**RECORDS TO PROCESS:**

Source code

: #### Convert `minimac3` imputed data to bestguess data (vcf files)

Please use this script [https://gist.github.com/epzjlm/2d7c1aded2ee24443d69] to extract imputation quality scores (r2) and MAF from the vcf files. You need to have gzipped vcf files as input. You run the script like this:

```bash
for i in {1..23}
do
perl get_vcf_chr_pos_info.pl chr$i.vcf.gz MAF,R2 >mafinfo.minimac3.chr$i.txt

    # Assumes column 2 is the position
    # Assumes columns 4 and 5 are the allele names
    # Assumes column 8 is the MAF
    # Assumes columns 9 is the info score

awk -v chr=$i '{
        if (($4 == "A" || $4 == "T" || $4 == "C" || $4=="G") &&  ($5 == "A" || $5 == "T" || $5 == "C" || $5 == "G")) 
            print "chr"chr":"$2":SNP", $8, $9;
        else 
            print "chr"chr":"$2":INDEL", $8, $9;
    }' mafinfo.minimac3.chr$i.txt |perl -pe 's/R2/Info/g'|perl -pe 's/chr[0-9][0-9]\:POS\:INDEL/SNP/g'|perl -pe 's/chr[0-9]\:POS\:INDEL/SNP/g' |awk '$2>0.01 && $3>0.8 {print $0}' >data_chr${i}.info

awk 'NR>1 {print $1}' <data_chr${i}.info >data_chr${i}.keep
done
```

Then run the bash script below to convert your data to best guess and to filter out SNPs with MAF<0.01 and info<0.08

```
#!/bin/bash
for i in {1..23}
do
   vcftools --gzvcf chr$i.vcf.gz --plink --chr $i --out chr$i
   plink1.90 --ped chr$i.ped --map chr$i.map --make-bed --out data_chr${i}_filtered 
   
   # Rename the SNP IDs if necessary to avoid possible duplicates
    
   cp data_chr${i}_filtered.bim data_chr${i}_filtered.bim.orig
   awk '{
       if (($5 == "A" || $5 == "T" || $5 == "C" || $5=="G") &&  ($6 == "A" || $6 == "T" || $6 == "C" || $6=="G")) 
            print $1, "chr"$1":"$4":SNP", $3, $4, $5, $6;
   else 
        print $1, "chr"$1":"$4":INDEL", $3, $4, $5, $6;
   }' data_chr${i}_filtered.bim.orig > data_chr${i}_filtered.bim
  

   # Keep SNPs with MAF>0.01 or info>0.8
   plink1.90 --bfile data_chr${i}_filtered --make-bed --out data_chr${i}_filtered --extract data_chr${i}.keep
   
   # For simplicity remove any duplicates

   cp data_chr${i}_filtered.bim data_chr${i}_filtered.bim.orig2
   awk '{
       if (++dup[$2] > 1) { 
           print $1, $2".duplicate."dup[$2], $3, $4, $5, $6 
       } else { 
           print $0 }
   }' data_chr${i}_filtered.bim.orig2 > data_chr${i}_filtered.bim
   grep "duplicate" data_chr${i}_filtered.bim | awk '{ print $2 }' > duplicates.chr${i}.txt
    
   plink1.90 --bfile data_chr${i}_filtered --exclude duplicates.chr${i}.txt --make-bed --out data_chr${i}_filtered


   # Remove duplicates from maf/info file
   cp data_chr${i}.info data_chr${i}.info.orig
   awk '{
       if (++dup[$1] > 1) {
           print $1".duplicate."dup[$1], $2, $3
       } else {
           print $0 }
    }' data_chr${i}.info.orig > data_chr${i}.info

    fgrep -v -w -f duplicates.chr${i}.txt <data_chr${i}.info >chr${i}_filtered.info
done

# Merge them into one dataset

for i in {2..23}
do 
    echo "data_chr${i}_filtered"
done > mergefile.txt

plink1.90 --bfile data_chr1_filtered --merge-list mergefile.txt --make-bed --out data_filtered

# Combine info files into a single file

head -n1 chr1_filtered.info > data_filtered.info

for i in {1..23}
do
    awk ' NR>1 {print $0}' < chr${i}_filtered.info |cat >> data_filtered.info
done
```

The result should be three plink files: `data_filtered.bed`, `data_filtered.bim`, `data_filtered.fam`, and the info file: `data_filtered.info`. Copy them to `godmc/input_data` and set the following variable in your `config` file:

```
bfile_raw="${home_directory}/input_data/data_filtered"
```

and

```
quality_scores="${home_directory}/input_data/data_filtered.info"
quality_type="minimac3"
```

**DIRECTIONS FOR THIS TASK:** Please report how many lines in the listing above contain the word "mergefile", and give nothing but the number.

**EXERCISE RESULT:** 2